La curiosidad es una forma de pensamiento que no se conforma. Por consiguiente, si muere o languidece, es la conformidad acrítica la que toma el mando. Ser curioso, preguntar (con la búsqueda) y repreguntar (con la duda) nos pertrecha como quien mira el mundo como si fuera la primera vez, cada vez. Es política, también, porque quien se atreve a preguntar por qué las cosas son como son está abriendo la posibilidad de que sean de otra manera. Hoy, en un entorno saturado de información y escaso en profundidad, la curiosidad es más necesaria que nunca.

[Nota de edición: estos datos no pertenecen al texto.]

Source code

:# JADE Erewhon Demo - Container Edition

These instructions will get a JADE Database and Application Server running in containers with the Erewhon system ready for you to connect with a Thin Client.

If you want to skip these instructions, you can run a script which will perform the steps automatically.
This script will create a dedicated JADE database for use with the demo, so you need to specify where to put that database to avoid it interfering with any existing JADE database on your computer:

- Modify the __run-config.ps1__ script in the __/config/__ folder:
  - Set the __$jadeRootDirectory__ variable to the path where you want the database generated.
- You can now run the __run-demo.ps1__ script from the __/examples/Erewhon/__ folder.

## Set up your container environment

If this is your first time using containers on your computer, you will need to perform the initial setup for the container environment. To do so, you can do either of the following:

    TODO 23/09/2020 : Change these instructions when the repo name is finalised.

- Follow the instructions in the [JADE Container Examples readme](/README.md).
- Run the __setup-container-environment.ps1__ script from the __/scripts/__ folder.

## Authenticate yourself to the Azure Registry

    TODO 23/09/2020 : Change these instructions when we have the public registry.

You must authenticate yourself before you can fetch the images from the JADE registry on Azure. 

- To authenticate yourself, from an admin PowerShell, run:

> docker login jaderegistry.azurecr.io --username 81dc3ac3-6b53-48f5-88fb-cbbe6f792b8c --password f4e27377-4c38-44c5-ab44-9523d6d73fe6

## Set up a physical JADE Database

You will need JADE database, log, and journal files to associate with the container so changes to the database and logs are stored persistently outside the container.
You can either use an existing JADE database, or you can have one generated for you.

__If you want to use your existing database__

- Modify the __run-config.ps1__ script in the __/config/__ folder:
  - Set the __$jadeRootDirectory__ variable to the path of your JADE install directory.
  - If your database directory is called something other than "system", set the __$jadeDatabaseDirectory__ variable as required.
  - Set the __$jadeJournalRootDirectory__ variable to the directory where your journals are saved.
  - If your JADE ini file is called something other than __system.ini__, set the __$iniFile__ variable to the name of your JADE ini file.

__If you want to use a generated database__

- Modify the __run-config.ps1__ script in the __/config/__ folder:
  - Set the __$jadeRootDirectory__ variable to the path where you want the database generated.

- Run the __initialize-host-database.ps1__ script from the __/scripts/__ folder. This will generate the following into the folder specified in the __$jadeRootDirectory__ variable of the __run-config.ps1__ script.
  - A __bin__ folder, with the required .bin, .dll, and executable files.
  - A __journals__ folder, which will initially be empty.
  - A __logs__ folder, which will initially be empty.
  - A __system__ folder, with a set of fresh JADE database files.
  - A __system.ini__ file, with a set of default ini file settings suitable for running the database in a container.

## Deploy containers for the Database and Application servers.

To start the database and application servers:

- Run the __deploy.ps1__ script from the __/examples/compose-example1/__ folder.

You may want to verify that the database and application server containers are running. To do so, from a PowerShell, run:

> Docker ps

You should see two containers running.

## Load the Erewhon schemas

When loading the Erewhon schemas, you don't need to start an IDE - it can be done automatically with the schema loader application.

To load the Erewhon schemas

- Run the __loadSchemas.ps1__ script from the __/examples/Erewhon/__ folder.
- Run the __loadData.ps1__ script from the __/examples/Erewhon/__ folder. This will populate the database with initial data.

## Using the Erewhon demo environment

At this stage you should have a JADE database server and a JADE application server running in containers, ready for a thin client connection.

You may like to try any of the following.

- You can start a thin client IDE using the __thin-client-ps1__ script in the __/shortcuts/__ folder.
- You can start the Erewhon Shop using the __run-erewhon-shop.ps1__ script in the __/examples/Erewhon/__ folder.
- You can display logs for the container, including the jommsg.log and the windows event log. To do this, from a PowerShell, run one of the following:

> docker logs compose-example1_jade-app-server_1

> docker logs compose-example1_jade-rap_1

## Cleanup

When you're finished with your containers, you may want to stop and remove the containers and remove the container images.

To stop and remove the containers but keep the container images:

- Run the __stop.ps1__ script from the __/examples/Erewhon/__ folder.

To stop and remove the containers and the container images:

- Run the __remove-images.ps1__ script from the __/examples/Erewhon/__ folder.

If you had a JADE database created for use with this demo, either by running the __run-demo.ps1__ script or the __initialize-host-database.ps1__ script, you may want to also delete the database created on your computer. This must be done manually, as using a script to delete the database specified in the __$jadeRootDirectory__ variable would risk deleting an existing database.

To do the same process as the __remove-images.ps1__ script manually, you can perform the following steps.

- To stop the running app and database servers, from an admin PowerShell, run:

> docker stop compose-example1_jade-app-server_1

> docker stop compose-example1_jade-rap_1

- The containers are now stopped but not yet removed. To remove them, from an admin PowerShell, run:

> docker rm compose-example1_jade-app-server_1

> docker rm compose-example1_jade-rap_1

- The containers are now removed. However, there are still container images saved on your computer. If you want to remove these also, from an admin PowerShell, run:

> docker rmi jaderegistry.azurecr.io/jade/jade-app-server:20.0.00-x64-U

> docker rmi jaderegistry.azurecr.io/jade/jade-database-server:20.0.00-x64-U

Porque pensar, verdaderamente pensar, comienza por mirar con hambre. Como decía Hannah Arendt, pensar es un acto solitario, pero con responsabilidad pública.
En la cultura digital se confunde fisgonear con curiosidad: deslizar el dedo para husmear perfiles ajenos satisface un impulso inmediato del voyeur. Es un hábito que habla de nuestros miedos, ansiedad y necesidad de control. En cambio, la curiosidad tiene un apetito más exigente, orientado a comprender y a transformarnos.
En las redes sociales, el fisgoneo se industrializa, se vuelve parte de una cadena de producción de datos y atención. Mientras la curiosidad ha sido históricamente celebrada como una virtud del pensamiento —motor del conocimiento desde la filosofía clásica hasta la ciencia moderna—, el fisgoneo representa su reverso oscuro: una pulsión que, en lugar de expandir el entendimiento, invade sin consentimiento.
Recuperar la curiosidad como práctica de pensamiento —preguntar por el porqué, contrastar fuentes, exponernos a la diferencia— es un acto de higiene intelectual y de libertad cívica frente a la economía de la distracción que premia al husmeador y al cotilla. Si la curiosidad muere, muere el pensamiento autónomo. Es el principio del fin.